On the Business of Literature


Richard Nash discusses it in the Virginia Quarterly Review.

From the piece...

Publishing is a word that, like the book, is almost but not quite a proxy for the “business of literature.” Current accounts of publishing have the industry about as imperiled as the book, and the presumption is that if we lose publishing, we lose good books. Yet what we have right now is a system that produces great literature in spite of itself. We have come to believe that the taste-making, genius-discerning editorial activity attached to the selection, packaging, printing, and distribution of books to retailers is central to the value of literature. We believe it protects us from the shameful indulgence of too many books by insisting on a rigorous, abstemious diet. Critiques of publishing often focus on its corporate or capitalist nature, arguing that the profit motive retards decisions that would otherwise be based on pure literary merit. But capitalism per se and the market forces that both animate and pre-suppose it aren’t the problem.
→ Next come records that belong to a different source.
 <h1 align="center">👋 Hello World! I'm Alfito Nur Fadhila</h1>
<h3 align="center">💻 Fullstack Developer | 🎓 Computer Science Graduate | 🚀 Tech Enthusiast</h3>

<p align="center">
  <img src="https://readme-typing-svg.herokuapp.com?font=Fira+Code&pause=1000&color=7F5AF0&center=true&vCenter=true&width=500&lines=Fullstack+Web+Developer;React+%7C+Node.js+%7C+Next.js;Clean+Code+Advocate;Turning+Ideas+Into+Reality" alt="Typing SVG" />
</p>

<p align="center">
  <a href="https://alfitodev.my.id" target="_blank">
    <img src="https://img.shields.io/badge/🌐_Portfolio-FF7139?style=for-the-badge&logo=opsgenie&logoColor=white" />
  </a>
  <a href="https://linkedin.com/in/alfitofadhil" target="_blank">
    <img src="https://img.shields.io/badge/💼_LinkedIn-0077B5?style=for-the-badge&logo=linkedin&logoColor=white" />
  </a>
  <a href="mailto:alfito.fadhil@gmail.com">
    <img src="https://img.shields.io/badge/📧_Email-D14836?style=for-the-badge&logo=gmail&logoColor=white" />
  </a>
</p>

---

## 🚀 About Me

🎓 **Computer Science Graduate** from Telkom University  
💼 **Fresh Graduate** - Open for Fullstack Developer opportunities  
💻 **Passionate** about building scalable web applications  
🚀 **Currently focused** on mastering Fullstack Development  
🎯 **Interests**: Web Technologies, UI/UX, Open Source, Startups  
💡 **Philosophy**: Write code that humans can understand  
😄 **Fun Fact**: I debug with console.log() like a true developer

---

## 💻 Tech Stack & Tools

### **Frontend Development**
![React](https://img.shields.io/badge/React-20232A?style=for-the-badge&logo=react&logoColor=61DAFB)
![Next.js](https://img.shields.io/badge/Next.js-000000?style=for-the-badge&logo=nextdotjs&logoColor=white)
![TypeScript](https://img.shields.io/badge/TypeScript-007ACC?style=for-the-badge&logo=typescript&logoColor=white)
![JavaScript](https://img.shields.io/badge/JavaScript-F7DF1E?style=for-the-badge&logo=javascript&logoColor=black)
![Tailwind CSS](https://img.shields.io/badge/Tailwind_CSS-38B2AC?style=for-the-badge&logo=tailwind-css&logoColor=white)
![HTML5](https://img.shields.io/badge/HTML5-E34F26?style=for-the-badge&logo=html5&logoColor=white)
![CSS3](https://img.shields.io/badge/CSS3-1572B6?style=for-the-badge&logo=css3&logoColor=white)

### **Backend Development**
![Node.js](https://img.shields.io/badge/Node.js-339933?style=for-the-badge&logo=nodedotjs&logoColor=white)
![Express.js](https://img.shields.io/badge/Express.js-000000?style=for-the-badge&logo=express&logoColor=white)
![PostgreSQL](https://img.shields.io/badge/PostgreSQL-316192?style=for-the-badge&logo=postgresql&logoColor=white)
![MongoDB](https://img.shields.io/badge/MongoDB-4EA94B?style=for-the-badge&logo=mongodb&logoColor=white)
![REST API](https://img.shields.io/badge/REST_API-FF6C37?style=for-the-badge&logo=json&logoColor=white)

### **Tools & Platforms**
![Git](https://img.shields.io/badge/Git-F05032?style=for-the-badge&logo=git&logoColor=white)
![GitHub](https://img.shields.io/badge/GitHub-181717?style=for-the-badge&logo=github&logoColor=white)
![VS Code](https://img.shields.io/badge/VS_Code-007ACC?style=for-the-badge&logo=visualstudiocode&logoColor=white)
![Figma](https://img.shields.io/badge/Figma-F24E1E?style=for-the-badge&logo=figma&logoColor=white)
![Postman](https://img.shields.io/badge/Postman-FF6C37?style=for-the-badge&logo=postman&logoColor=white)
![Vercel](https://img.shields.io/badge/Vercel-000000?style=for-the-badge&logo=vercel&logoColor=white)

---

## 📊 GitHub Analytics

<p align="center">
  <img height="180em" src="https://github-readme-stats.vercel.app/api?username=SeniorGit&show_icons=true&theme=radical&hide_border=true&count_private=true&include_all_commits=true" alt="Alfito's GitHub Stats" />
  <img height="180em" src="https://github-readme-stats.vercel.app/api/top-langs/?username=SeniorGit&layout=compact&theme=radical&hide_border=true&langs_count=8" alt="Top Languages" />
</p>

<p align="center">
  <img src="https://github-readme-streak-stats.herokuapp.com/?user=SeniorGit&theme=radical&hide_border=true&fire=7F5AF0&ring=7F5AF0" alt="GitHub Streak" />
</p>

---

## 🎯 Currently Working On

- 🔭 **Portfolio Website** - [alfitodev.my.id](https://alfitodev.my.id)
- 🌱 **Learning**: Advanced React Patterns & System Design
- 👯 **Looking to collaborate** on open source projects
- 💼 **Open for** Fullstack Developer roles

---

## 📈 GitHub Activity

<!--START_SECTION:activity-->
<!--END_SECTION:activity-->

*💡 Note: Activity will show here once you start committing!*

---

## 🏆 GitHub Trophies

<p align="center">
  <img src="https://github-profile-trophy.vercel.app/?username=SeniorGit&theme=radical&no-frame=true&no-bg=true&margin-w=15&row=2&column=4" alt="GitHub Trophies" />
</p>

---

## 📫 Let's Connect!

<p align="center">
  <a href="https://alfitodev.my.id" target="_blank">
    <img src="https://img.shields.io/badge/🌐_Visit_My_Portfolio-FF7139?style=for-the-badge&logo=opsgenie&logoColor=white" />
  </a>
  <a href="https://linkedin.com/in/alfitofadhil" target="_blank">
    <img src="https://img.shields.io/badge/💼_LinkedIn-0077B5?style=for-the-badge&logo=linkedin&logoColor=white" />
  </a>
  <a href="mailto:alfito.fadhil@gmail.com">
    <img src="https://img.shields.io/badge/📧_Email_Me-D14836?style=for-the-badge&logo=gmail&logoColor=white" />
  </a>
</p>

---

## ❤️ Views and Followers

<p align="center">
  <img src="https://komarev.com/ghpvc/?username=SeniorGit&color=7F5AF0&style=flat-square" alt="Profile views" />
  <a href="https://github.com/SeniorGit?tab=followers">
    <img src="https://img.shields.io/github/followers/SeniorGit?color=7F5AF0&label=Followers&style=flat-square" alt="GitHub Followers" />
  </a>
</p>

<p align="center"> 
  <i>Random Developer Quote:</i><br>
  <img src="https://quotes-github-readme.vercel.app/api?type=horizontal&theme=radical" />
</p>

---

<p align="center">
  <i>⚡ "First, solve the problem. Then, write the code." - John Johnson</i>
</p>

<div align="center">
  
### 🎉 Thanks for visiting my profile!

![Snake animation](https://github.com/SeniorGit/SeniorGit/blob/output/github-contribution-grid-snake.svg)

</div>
They are, in fact, what brought literature and the author into being. 

The story of the book as technology—the book as revolutionary, disruptive technology—must be told honestly, without triumphalism or defeatism, without hope, without despair, just as Isak Dinesen admonished us to write. A great challenge in producing such an account, however, is the “availability heuristic.” This is a model of cognitive psychology first proposed in 1973 by Nobel laureate Daniel Kahneman and his colleague Amos Tversky, which describes how humans make decisions based on information that is relatively easy to recall. The things that we easily recall are things that happen frequently, and so making decisions based on the samples we have at hand would seem to make sense. The sun rises every day; we infer from this that the sun rises every day. A turkey is fed every day; it infers that it will be fed every day—until, suddenly, it isn’t. Heuristics are great until they aren’t. A person sees several news stories of cats leaping out of tall trees and surviving, so he believes that cats must be robust to long falls. These kinds of news reports are far more prevalent than ones where a cat falls to its death, which is the more common event. But since it is less reported on, it is not readily available to a person for him to make judgments.